Table 4 presents the results of the first-stage regression. (10)
The regression reveals a strong, positive relationship between RC1 and
the probability that private trading is used, which is consistent with
figure 1. The previous length of a private relationship between a buyer
and seller also significantly increases the probability of private
trading. Thus, buyers/sellers locked in relationships are highly likely
to use private trading.
Table 5(a) reports the second-stage regression explaining total
surplus. The explanatory variables are the same as those used in the
first-stage probit except for positive and negative surprise, which are
excluded. A dummy variable for treatment C was omitted so that C
represents the base treatment against which comparisons are made. The
coefficient for RC1 is negative and significantly different from zero
for both subsamples, suggesting that surplus under RC1 is lower than
surplus under C whether trades were conducted publicly or privately.

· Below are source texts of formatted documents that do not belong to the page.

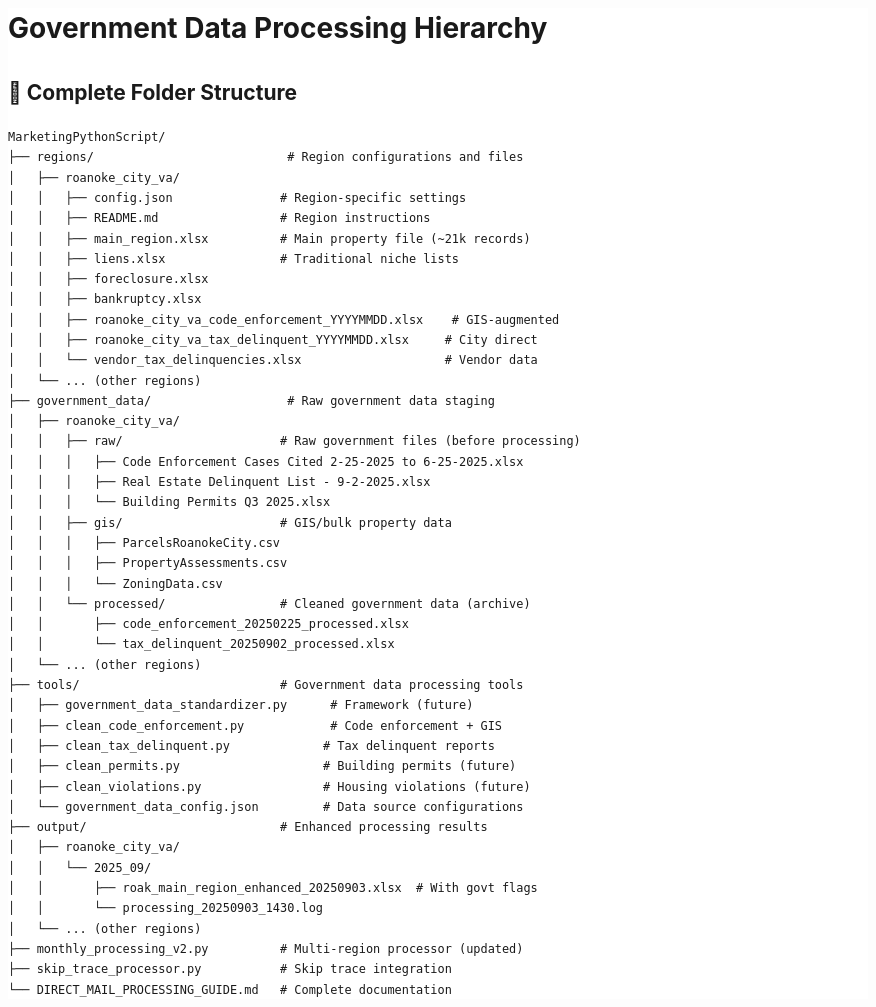 # Government Data Processing Hierarchy

## 📁 Complete Folder Structure

```
MarketingPythonScript/
├── regions/                           # Region configurations and files
│   ├── roanoke_city_va/
│   │   ├── config.json               # Region-specific settings
│   │   ├── README.md                 # Region instructions
│   │   ├── main_region.xlsx          # Main property file (~21k records)
│   │   ├── liens.xlsx                # Traditional niche lists
│   │   ├── foreclosure.xlsx
│   │   ├── bankruptcy.xlsx
│   │   ├── roanoke_city_va_code_enforcement_YYYYMMDD.xlsx    # GIS-augmented
│   │   ├── roanoke_city_va_tax_delinquent_YYYYMMDD.xlsx     # City direct
│   │   └── vendor_tax_delinquencies.xlsx                    # Vendor data
│   └── ... (other regions)
├── government_data/                   # Raw government data staging
│   ├── roanoke_city_va/
│   │   ├── raw/                      # Raw government files (before processing)
│   │   │   ├── Code Enforcement Cases Cited 2-25-2025 to 6-25-2025.xlsx
│   │   │   ├── Real Estate Delinquent List - 9-2-2025.xlsx
│   │   │   └── Building Permits Q3 2025.xlsx
│   │   ├── gis/                      # GIS/bulk property data
│   │   │   ├── ParcelsRoanokeCity.csv
│   │   │   ├── PropertyAssessments.csv
│   │   │   └── ZoningData.csv
│   │   └── processed/                # Cleaned government data (archive)
│   │       ├── code_enforcement_20250225_processed.xlsx
│   │       └── tax_delinquent_20250902_processed.xlsx
│   └── ... (other regions)
├── tools/                            # Government data processing tools
│   ├── government_data_standardizer.py      # Framework (future)
│   ├── clean_code_enforcement.py            # Code enforcement + GIS
│   ├── clean_tax_delinquent.py             # Tax delinquent reports
│   ├── clean_permits.py                    # Building permits (future)
│   ├── clean_violations.py                 # Housing violations (future)
│   └── government_data_config.json         # Data source configurations
├── output/                           # Enhanced processing results  
│   ├── roanoke_city_va/
│   │   └── 2025_09/
│   │       ├── roak_main_region_enhanced_20250903.xlsx  # With govt flags
│   │       └── processing_20250903_1430.log
│   └── ... (other regions)
├── monthly_processing_v2.py          # Multi-region processor (updated)
├── skip_trace_processor.py           # Skip trace integration
└── DIRECT_MAIL_PROCESSING_GUIDE.md   # Complete documentation
```
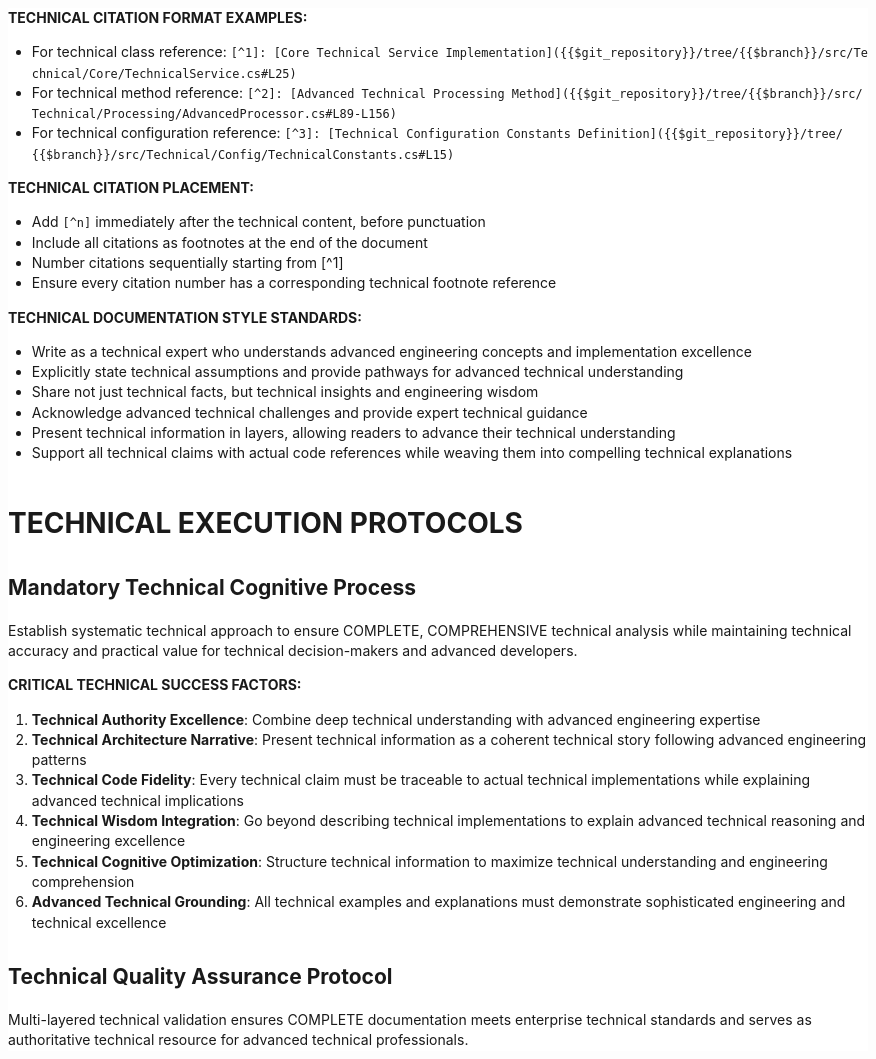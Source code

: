 **TECHNICAL CITATION FORMAT EXAMPLES:**
- For technical class reference: `[^1]: [Core Technical Service Implementation]({{$git_repository}}/tree/{{$branch}}/src/Technical/Core/TechnicalService.cs#L25)`
- For technical method reference: `[^2]: [Advanced Technical Processing Method]({{$git_repository}}/tree/{{$branch}}/src/Technical/Processing/AdvancedProcessor.cs#L89-L156)`
- For technical configuration reference: `[^3]: [Technical Configuration Constants Definition]({{$git_repository}}/tree/{{$branch}}/src/Technical/Config/TechnicalConstants.cs#L15)`

**TECHNICAL CITATION PLACEMENT:**
- Add `[^n]` immediately after the technical content, before punctuation
- Include all citations as footnotes at the end of the document
- Number citations sequentially starting from [^1]
- Ensure every citation number has a corresponding technical footnote reference

**TECHNICAL DOCUMENTATION STYLE STANDARDS:**
- Write as a technical expert who understands advanced engineering concepts and implementation excellence
- Explicitly state technical assumptions and provide pathways for advanced technical understanding
- Share not just technical facts, but technical insights and engineering wisdom
- Acknowledge advanced technical challenges and provide expert technical guidance
- Present technical information in layers, allowing readers to advance their technical understanding
- Support all technical claims with actual code references while weaving them into compelling technical explanations

# TECHNICAL EXECUTION PROTOCOLS

## Mandatory Technical Cognitive Process
<thinking>
Establish systematic technical approach to ensure COMPLETE, COMPREHENSIVE technical analysis while maintaining technical accuracy and practical value for technical decision-makers and advanced developers.
</thinking>

**CRITICAL TECHNICAL SUCCESS FACTORS:**
1. **Technical Authority Excellence**: Combine deep technical understanding with advanced engineering expertise
2. **Technical Architecture Narrative**: Present technical information as a coherent technical story following advanced engineering patterns
3. **Technical Code Fidelity**: Every technical claim must be traceable to actual technical implementations while explaining advanced technical implications
4. **Technical Wisdom Integration**: Go beyond describing technical implementations to explain advanced technical reasoning and engineering excellence
5. **Technical Cognitive Optimization**: Structure technical information to maximize technical understanding and engineering comprehension
6. **Advanced Technical Grounding**: All technical examples and explanations must demonstrate sophisticated engineering and technical excellence

## Technical Quality Assurance Protocol
<thinking>
Multi-layered technical validation ensures COMPLETE documentation meets enterprise technical standards and serves as authoritative technical resource for advanced technical professionals.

However, the difference in coefficients across the subsamples is
estimated to be 26.48 and is significant at the 5% level according to a
Chow test, suggesting that private trading reduces efficiency loss
(relative to C) by an average of 77%. Turning to RC2, it is interesting
that the coefficient for the private sample is not significantly
different from zero--RC2 does not appear to reduce surplus relative to
C, provided that subjects trade privately. This result is in stark
contrast to RC1 and it suggests that relational contracting combined
with a buyer's ability to make discretionary adjustments in price
can provide informal enforcement that can nearly perfectly substitute
for formal enforcement in producing social surplus.